▶ [EXERCISE INSTRUCTIONS]:
Search the data below, and report every line in which "server" occurs.

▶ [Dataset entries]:
▶
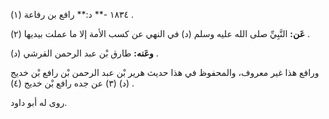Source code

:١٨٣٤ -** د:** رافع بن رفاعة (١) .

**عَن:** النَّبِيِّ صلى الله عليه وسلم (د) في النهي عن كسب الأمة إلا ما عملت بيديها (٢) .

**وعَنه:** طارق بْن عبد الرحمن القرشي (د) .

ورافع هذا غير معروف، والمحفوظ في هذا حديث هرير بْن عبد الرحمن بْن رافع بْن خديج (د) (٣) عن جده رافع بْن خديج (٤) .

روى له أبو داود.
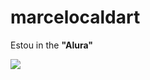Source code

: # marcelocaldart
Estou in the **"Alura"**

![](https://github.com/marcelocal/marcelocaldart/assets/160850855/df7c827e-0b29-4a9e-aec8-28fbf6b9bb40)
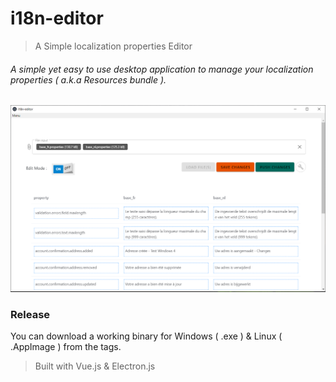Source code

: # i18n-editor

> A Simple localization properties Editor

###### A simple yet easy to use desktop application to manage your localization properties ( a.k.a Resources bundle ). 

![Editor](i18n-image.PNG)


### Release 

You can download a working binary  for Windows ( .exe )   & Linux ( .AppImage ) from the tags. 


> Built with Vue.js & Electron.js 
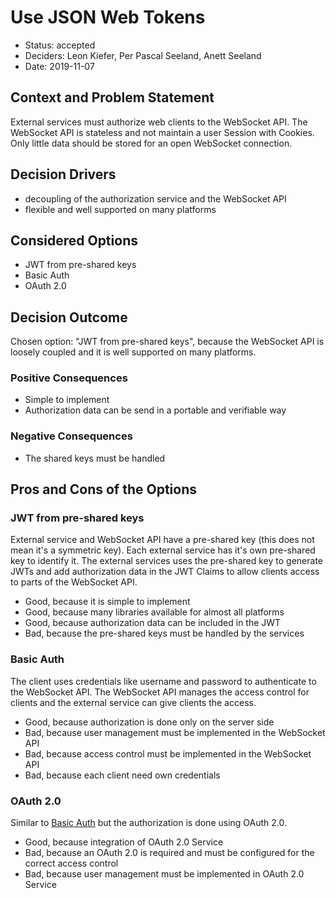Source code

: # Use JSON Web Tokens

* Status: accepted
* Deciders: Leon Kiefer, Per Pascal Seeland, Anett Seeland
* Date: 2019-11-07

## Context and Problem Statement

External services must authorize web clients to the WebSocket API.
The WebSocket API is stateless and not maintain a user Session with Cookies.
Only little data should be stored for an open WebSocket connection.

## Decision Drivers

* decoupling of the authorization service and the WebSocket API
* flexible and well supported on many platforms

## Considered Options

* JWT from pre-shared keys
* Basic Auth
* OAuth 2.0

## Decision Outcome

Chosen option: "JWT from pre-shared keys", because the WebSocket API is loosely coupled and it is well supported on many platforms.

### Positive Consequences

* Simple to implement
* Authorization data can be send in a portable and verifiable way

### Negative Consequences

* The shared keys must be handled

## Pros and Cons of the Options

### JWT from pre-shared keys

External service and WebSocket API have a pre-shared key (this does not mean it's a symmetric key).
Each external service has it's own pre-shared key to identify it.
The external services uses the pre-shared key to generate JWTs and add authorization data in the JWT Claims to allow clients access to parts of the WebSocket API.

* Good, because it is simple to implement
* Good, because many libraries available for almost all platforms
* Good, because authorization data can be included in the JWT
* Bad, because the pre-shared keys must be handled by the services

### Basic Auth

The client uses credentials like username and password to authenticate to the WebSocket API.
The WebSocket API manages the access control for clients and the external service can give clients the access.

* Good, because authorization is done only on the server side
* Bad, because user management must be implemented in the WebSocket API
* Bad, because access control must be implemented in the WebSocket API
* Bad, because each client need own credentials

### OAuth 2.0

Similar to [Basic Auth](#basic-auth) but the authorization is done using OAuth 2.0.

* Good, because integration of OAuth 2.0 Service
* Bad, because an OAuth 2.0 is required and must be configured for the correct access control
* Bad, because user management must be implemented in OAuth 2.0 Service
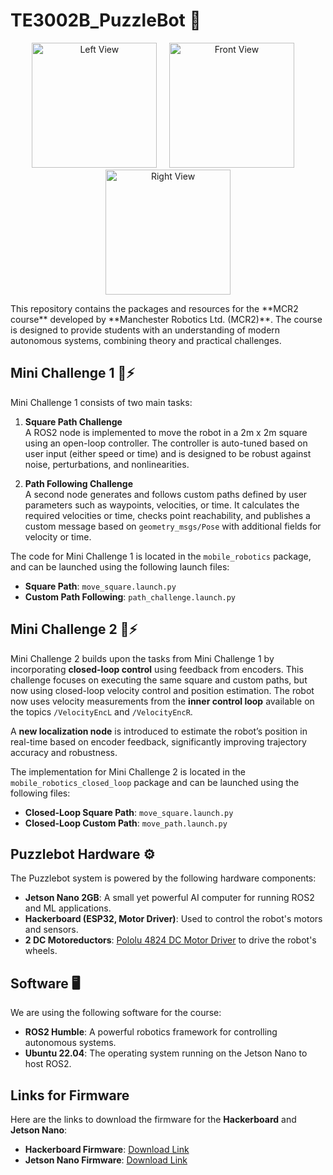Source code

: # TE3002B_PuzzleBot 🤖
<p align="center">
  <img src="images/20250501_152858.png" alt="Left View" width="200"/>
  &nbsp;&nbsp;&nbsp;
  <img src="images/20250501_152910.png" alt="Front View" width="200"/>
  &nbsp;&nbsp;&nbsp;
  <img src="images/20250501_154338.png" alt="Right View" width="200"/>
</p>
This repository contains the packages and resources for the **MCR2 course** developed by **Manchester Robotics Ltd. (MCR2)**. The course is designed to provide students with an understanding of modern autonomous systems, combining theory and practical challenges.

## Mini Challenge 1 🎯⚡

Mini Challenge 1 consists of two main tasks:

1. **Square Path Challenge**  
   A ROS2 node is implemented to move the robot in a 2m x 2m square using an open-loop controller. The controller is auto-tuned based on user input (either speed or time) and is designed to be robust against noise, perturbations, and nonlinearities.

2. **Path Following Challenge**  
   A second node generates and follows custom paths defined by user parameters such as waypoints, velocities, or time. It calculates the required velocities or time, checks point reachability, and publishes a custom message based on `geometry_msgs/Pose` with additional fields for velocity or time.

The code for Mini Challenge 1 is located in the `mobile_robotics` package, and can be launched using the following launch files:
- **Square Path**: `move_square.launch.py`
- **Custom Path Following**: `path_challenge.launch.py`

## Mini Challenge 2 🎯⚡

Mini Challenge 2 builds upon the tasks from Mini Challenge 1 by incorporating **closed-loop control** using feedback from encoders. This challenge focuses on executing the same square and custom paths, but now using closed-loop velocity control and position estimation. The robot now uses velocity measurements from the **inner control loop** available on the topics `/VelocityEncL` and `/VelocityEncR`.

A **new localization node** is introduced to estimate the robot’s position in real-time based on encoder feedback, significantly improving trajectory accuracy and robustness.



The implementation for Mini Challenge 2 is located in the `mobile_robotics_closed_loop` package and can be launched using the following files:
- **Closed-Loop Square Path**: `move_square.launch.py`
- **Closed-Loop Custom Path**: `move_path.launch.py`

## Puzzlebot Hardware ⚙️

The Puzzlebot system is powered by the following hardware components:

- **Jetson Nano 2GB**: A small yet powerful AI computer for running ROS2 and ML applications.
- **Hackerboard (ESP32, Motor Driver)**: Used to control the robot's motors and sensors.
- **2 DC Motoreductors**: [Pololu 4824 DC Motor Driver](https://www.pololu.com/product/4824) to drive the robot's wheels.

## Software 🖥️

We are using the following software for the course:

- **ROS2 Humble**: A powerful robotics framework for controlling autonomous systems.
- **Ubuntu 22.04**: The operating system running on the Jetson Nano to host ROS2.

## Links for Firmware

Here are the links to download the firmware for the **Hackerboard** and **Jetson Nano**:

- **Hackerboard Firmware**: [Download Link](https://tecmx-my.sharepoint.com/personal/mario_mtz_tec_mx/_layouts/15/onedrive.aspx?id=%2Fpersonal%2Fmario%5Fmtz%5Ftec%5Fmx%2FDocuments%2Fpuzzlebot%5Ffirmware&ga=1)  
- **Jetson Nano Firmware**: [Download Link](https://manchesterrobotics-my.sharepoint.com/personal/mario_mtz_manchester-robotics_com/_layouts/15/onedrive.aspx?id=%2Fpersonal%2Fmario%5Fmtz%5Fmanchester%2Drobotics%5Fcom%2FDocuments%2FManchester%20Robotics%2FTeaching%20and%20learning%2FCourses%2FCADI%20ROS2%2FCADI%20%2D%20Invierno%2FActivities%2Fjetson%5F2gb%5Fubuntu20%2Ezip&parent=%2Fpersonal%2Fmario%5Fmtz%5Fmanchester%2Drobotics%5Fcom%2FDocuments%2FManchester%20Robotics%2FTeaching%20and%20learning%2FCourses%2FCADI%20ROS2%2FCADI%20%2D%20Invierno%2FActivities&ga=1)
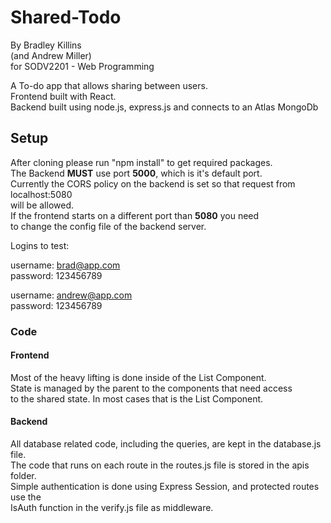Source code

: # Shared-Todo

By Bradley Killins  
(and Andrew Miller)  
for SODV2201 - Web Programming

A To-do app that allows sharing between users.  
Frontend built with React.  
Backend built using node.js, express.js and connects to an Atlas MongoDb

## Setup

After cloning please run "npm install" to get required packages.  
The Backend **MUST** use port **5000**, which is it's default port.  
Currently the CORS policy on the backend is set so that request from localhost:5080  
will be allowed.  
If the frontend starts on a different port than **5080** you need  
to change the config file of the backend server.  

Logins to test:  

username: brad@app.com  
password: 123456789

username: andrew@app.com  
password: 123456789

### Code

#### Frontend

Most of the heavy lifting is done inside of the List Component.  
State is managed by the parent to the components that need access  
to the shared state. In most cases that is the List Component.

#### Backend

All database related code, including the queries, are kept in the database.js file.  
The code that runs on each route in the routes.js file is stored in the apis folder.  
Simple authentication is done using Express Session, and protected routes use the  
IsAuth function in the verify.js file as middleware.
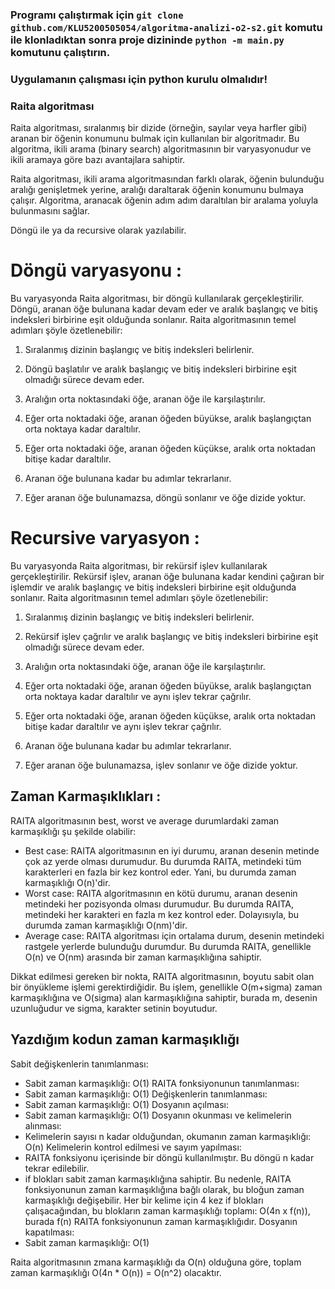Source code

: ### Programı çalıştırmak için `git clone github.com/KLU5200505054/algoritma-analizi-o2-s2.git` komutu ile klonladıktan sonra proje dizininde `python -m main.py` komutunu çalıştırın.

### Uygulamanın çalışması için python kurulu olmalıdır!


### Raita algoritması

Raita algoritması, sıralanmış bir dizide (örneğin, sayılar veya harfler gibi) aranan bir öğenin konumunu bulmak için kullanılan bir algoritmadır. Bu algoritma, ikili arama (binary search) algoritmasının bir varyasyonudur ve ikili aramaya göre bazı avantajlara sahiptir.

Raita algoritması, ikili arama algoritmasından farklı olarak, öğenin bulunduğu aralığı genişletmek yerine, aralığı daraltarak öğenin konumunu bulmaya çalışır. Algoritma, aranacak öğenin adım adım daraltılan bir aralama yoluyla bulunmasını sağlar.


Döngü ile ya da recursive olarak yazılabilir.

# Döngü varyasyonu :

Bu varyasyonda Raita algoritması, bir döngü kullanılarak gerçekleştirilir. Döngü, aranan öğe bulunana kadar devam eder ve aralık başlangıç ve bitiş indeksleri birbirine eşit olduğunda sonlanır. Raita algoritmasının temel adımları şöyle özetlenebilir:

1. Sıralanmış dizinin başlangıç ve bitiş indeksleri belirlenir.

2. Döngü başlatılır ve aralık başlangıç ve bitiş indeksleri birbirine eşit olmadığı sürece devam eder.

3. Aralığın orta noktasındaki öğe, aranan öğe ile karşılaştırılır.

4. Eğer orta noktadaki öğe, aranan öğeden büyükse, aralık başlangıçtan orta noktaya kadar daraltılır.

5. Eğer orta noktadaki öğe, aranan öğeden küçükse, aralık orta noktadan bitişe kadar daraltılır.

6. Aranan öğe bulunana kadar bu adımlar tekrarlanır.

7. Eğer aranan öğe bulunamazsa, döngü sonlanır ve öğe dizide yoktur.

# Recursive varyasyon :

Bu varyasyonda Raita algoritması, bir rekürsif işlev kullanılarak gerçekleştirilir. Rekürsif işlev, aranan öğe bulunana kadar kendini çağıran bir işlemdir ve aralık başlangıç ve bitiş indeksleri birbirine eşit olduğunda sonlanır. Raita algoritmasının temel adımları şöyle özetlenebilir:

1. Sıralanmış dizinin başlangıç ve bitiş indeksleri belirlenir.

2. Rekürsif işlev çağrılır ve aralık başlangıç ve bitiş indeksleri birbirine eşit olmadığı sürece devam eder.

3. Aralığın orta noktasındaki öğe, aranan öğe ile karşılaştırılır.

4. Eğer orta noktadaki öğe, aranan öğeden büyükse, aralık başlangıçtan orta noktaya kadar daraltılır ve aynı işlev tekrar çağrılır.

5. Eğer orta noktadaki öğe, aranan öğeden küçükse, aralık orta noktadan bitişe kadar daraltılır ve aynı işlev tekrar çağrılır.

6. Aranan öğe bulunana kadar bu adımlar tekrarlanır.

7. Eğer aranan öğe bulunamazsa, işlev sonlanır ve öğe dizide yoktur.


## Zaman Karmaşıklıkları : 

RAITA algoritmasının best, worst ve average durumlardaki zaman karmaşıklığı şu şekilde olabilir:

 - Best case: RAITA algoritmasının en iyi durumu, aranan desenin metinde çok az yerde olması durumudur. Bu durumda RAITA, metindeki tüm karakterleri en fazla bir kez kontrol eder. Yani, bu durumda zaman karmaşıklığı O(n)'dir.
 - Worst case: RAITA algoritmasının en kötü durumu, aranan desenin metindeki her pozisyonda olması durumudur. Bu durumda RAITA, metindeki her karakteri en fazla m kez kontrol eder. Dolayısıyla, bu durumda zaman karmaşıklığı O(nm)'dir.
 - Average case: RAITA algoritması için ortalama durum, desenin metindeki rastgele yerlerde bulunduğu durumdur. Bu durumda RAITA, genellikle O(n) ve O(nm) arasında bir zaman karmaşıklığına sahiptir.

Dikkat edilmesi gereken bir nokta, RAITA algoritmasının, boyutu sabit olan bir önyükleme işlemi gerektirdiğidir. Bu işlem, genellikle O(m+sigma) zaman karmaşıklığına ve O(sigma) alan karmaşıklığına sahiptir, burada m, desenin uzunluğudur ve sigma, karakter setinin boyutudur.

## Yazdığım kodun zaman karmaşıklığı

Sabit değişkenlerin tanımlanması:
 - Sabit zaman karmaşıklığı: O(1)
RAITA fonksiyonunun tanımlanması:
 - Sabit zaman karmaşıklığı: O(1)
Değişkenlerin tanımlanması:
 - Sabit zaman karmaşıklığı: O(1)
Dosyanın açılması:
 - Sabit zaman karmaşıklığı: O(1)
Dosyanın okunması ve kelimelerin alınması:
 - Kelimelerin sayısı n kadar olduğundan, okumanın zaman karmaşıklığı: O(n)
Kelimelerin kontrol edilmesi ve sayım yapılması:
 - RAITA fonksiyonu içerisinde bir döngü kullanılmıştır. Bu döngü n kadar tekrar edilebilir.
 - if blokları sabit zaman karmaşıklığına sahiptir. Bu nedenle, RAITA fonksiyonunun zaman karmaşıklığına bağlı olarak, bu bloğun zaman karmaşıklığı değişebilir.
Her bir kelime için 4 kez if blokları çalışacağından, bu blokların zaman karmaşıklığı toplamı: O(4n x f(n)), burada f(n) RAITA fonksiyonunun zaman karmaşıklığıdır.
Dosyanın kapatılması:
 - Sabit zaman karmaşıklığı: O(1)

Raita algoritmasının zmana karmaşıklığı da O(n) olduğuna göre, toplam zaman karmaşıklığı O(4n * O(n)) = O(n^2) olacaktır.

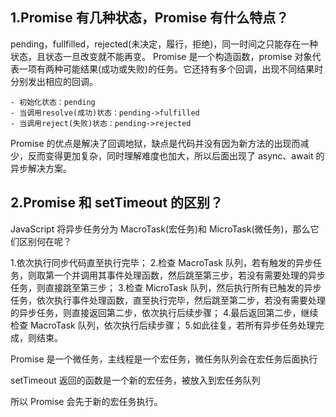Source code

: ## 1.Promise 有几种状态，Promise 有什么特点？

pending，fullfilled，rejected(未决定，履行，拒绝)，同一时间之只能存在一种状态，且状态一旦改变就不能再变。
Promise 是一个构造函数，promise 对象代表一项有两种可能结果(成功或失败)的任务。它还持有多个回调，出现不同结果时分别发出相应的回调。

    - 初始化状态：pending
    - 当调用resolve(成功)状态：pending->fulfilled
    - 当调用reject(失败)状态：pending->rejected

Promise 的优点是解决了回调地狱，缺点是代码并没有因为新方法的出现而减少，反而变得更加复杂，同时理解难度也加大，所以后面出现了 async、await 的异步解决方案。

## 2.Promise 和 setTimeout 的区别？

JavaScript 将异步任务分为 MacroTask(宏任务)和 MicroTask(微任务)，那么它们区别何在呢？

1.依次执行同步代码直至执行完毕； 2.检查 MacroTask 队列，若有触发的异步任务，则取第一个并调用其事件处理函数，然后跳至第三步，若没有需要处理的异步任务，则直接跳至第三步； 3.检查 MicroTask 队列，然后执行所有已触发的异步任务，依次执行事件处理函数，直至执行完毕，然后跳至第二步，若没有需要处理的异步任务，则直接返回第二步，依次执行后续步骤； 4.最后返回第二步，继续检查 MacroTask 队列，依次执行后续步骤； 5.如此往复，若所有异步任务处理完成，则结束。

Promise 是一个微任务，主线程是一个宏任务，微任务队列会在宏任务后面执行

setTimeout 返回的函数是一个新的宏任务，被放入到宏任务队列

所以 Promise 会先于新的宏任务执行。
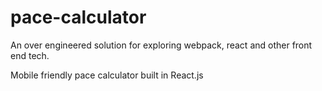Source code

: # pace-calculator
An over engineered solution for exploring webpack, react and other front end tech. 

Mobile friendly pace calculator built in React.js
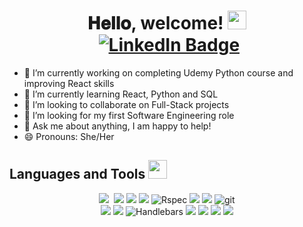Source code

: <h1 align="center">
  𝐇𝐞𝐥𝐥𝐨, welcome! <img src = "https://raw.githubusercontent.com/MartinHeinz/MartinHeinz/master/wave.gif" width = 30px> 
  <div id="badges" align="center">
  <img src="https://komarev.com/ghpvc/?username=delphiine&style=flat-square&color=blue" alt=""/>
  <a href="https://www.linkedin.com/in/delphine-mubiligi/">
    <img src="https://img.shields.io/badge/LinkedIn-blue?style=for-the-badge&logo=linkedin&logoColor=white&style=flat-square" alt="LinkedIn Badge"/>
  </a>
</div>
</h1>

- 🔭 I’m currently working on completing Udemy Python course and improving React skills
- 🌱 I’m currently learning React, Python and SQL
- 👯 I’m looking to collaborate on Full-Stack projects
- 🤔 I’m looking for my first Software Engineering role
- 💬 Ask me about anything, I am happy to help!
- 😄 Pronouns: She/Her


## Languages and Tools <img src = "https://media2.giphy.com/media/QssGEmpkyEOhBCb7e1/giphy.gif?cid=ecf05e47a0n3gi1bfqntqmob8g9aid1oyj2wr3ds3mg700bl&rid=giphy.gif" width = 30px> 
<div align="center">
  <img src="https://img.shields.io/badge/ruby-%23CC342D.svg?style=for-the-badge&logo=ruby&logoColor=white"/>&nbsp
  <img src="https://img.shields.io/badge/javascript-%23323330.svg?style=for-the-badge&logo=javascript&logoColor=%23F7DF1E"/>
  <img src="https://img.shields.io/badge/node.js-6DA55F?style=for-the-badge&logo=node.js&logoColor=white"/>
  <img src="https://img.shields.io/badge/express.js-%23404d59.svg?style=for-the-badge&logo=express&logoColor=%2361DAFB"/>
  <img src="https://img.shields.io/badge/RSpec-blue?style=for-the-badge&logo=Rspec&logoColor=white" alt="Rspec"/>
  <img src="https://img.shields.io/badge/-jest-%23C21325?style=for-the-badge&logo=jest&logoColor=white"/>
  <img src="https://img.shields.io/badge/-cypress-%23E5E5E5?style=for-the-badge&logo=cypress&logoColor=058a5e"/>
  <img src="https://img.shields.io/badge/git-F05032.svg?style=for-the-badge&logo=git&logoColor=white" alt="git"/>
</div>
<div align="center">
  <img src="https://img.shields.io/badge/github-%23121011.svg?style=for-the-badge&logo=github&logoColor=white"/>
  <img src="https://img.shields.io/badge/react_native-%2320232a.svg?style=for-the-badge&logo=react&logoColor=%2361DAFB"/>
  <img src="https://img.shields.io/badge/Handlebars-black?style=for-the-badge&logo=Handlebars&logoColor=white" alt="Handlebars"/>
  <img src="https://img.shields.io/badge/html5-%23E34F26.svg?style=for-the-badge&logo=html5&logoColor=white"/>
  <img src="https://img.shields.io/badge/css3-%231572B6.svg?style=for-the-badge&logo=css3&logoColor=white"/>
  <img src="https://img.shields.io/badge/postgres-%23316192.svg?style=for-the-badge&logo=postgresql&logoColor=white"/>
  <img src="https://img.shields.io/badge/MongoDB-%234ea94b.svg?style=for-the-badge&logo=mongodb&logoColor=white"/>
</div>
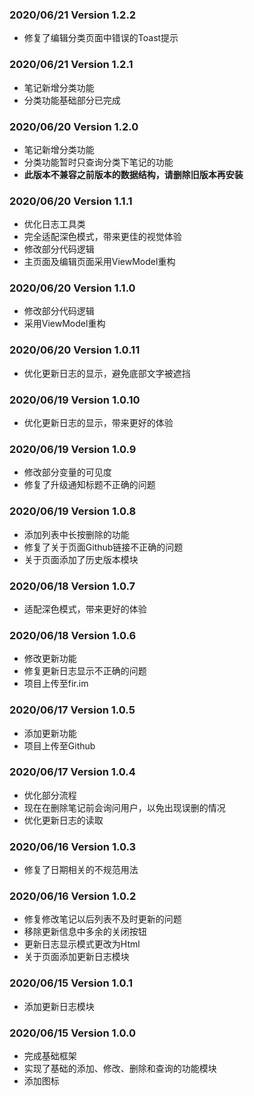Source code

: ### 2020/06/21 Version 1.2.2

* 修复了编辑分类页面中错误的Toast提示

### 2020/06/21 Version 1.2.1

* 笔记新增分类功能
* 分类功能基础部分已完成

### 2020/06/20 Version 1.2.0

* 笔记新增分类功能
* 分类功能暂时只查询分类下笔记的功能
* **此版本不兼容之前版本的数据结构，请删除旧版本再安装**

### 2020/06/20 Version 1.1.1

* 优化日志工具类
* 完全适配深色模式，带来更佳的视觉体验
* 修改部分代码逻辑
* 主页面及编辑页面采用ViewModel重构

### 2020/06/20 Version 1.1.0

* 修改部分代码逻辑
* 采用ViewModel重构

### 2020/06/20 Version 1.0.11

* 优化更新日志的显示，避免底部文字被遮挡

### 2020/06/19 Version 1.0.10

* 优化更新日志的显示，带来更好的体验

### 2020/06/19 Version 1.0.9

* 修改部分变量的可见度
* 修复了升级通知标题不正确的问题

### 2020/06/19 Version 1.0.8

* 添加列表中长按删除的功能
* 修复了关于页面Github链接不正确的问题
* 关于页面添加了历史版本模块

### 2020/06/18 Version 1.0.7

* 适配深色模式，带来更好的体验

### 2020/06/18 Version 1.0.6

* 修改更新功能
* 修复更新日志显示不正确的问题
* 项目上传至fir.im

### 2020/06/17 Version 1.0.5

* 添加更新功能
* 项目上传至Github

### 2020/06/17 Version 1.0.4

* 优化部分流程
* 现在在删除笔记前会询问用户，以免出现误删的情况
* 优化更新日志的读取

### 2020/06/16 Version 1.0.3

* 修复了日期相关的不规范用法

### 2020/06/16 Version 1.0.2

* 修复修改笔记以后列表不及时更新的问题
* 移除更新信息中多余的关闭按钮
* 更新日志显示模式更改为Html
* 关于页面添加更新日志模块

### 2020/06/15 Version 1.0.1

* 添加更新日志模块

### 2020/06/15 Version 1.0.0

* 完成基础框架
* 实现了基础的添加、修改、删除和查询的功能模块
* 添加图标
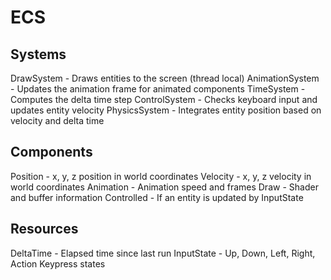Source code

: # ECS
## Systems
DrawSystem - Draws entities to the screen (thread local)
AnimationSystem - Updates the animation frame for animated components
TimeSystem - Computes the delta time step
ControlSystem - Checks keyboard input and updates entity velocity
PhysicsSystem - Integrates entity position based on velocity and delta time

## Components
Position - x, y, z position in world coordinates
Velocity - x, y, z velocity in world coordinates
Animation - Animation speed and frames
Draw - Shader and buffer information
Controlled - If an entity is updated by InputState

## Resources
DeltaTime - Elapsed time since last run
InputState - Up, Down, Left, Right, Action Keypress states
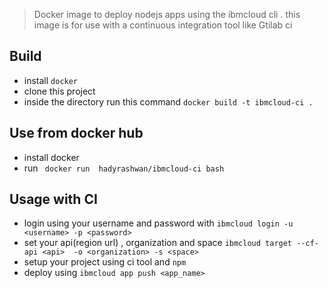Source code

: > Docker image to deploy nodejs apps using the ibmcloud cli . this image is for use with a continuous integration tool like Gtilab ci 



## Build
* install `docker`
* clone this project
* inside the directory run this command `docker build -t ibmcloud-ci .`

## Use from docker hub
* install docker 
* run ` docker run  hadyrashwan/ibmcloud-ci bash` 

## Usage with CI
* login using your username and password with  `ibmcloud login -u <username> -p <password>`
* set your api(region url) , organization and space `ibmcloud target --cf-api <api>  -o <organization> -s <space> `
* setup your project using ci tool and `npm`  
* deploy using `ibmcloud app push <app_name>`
◀
▶ [OUTPUT]:
* Good, because authorization is done only on the server side
to change the config file of the backend server.  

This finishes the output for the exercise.